Yesterday morning, I caught a glimpse of what it might feel and look like to live my life as a writer. I must admit, I liked it.
Although I did not rise as as early as I would have liked – I find my ideal waking hour is between 6:00 and 6:45am – I nonetheless embarked on my morning rituals. I’ll spare you those details. After my morning practice, I immediately began to put pen to paper. Or as immediately as my morning latte could be whipped up. There were no restrictions on my time. Nothing pressing or urgent. No emails or Facebook posts that couldn’t wait. Admittedly with less than three weeks to go at work, it’s safe to say my attitude is leaning a little more laissez-faire. Like a wonderful first date, time was of no consequence and the outside world disappeared. It was just me, my journal, and my creamy caffeinated concoction to keep the juices flowing.
I am soaking up my remaining days here in Austin, filling my calendar with only appointments and social calls that make me feel good. Ones I know I’ll want to keep. If you’re reading this and find yourself spending time with me in the next few weeks, rest assured I want to be there with you. Every day spent at home, every minute with friends feels more precious. For who knows when I’ll be back in this space again?
It got me thinking – what if, regardless if we are on a countdown clock or have an external time restriction, we basked in the joy of every day? If every moment were considered precious – one we may never experience again. Would we be living our lives differently?

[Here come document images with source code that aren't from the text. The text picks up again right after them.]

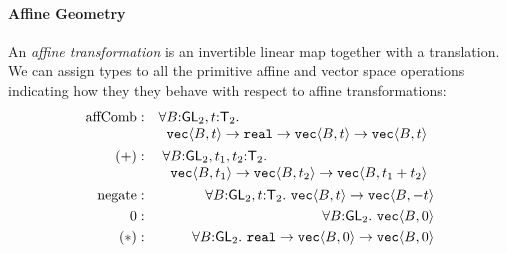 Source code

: \paragraph{Affine Geometry} An \emph{affine transformation} is
an invertible linear map together with a translation. We can assign
types to all the primitive affine and vector space operations
indicating how they they behave with respect to affine
transformations:
\begin{eqnarray*}
  \mathrm{affComb} & : &
  \begin{array}[t]{@{}l}
    \forall B \mathord: \SynGL{2}, t \mathord: \SynTransl{2}.\\
    \hspace{0.2cm} \tyPrim{vec}{B,t} \to \tyPrimNm{real} \to
    \tyPrim{vec}{B,t} \to \tyPrim{vec}{B,t}
  \end{array}
  \\
  (+) & : &
  \begin{array}[t]{@{}l}
    \forall B \mathord: \SynGL{2}, t_1,t_2 \mathord: \SynTransl{2}. \\
    \hspace{0.2cm}\tyPrim{vec}{B,t_1} \to \tyPrim{vec}{B,t_2} \to
    \tyPrim{vec}{B,t_1 + t_2}
  \end{array}
  \\
  \mathrm{negate} & : & \forall B \mathord: \SynGL{2}, t \mathord: \SynTransl{2}.\ \tyPrim{vec}{B,t} \to \tyPrim{vec}{B,-t} \\
  0 & : & \forall B \mathord: \SynGL{2}.\ \tyPrim{vec}{B,0} \\
  (*) & : & \forall B \mathord: \SynGL{2}.\ \tyPrimNm{real} \to \tyPrim{vec}{B,0} \to \tyPrim{vec}{B,0}
\end{eqnarray*}

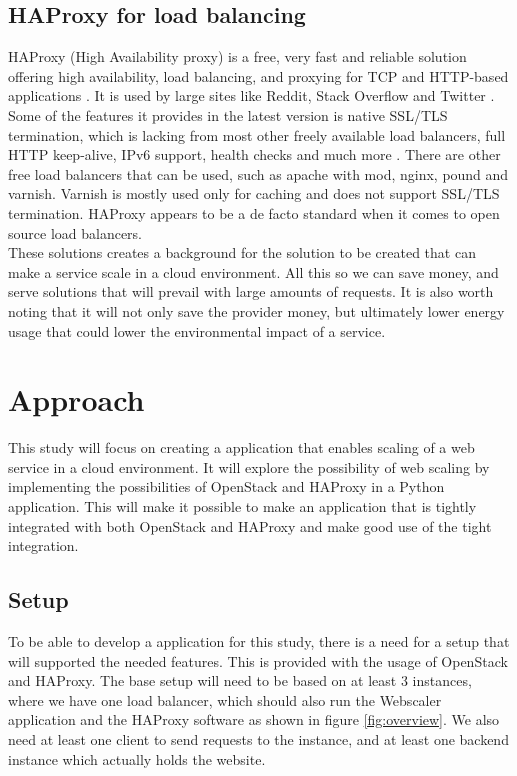 \subsection{HAProxy for load balancing}
HAProxy (High Availability proxy) is a free, very fast and reliable solution offering
high availability, load balancing, and proxying for TCP and HTTP-based applications
\cite{haproxy:2014}. It is used by large sites like Reddit, Stack Overflow and
Twitter \cite{haproxy:they_use_it}. Some of the features it provides in the
latest version is native SSL/TLS termination, which is lacking from most other
freely available load balancers, full HTTP keep-alive, IPv6 support, health
checks and much more \cite{haproxy:2014}. There are other free load balancers
that can be used, such as apache with mod, nginx, pound and varnish. Varnish is
mostly used only for caching and does not support SSL/TLS termination. HAProxy
appears to be a de facto standard when it comes to open source load
balancers.\\

These solutions creates a background for the solution to be created that can
make a service scale in a cloud environment. All this so we can save money, and
serve solutions that will prevail with large amounts of requests.
It is also worth noting that it will not only save the provider money, but
ultimately lower energy usage that could lower the environmental impact of a
service.


\section{Approach}
This study will focus on creating a application that enables scaling of a web 
service in a cloud environment. It will explore the possibility of web scaling
by implementing the possibilities of OpenStack and HAProxy in a Python
application. 
This will make it possible to make an application that is tightly integrated
with both OpenStack and HAProxy and make good use of the tight integration.

\subsection{Setup}
To be able to develop a application for this study, there is a need for a setup
that will supported the needed features. This is provided with the usage of
OpenStack and HAProxy. The base setup will need to be based on at least 3
instances, where we have one load balancer, which should also run the Webscaler
application and the HAProxy software as shown in figure \ref{fig:overview}. We
also need at least one client to send requests to the instance, and at least
one backend instance which actually holds the website.

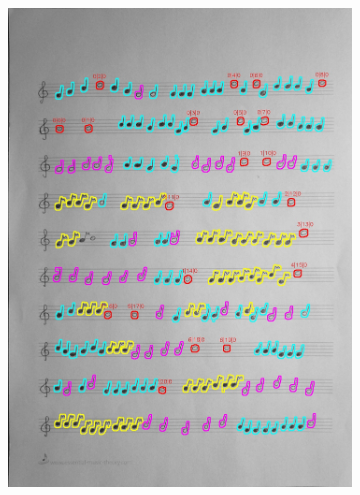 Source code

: \documentclass[11pt]{article}
\begin{document}
\begin{figure}[H]
\begin{subfigure}{.5\textwidth}
        \includegraphics[width=\linewidth]{10_cnts.jpg}
        \label{fig:sub2}
    \end{subfigure}
    \label{fig:test}
\end{figure}
\end{document}
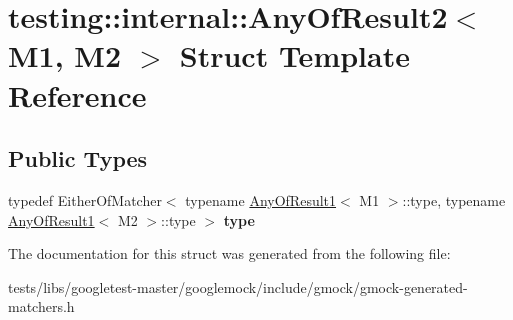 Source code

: \hypertarget{structtesting_1_1internal_1_1AnyOfResult2}{}\section{testing\+:\+:internal\+:\+:Any\+Of\+Result2$<$ M1, M2 $>$ Struct Template Reference}
\label{structtesting_1_1internal_1_1AnyOfResult2}
\subsection*{Public Types}
\begin{DoxyCompactItemize}
\item 
\mbox{\label{structtesting_1_1internal_1_1AnyOfResult2_a6d9eba508021f8e652c7c154a649073f}} 
typedef Either\+Of\+Matcher$<$ typename \hyperlink{structtesting_1_1internal_1_1AnyOfResult1}{Any\+Of\+Result1}$<$ M1 $>$\+::type, typename \hyperlink{structtesting_1_1internal_1_1AnyOfResult1}{Any\+Of\+Result1}$<$ M2 $>$\+::type $>$ {\bfseries type}
\end{DoxyCompactItemize}


The documentation for this struct was generated from the following file\+:\begin{DoxyCompactItemize}
\item 
tests/libs/googletest-\/master/googlemock/include/gmock/gmock-\/generated-\/matchers.\+h\end{DoxyCompactItemize}
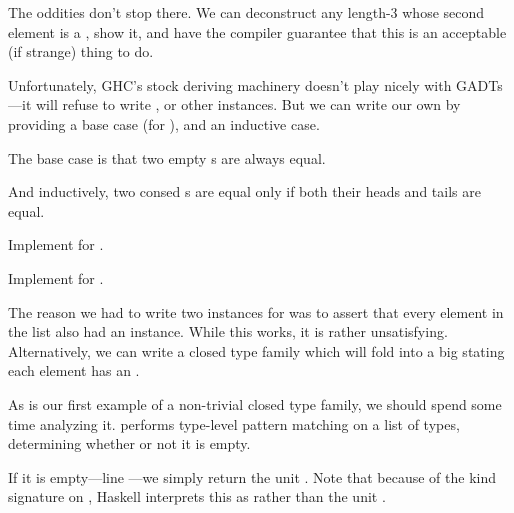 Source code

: \documentclass[book.tex]{subfiles}
\begin{document}

The oddities don't stop there. We can deconstruct any length-3  whose
second element is a , show it, and have the compiler guarantee that
this is an acceptable (if strange) thing to do.


Unfortunately, GHC's stock deriving machinery doesn't play nicely with
GADTs---it will refuse to write ,  or other instances. But we
can write our own by providing a base case (for ), and an inductive
case.

The base case is that two empty s are always equal.


And inductively, two consed s are equal only if both their heads and
tails are equal.


\begin{exercise}
Implement  for .
\end{exercise}
\begin{solution}
\end{solution}

\begin{exercise}
Implement  for .
\end{exercise}
\begin{solution}
\end{solution}

The reason we had to write two instances for  was to assert that every
element in the list also had an  instance. While this works, it is rather
unsatisfying. Alternatively, we can write a closed type family which will fold
 into a big  stating each element has an .


As  is our first example of a non-trivial closed type family, we
should spend some time analyzing it.  performs type-level pattern
matching on a list of types, determining whether or not it is empty.

If it is empty---line ---we simply return the unit .
Note that because of the \gls{kind signature} on , Haskell interprets this
as  rather than the unit .
\end{document}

I liked how yesterday morning felt. I enjoyed how the day unfolded. Productivity without urgency. One thing at a time with writing being a priority. After that – space. For unexpected reunions, conversations with friends and self care. Room to laugh and learn. I retired to bed exhausted, but with full delight. It’s a new way of living for me, but one in which I find much more pleasure and joy. It’s how I would like every day to go now that I’m a writer.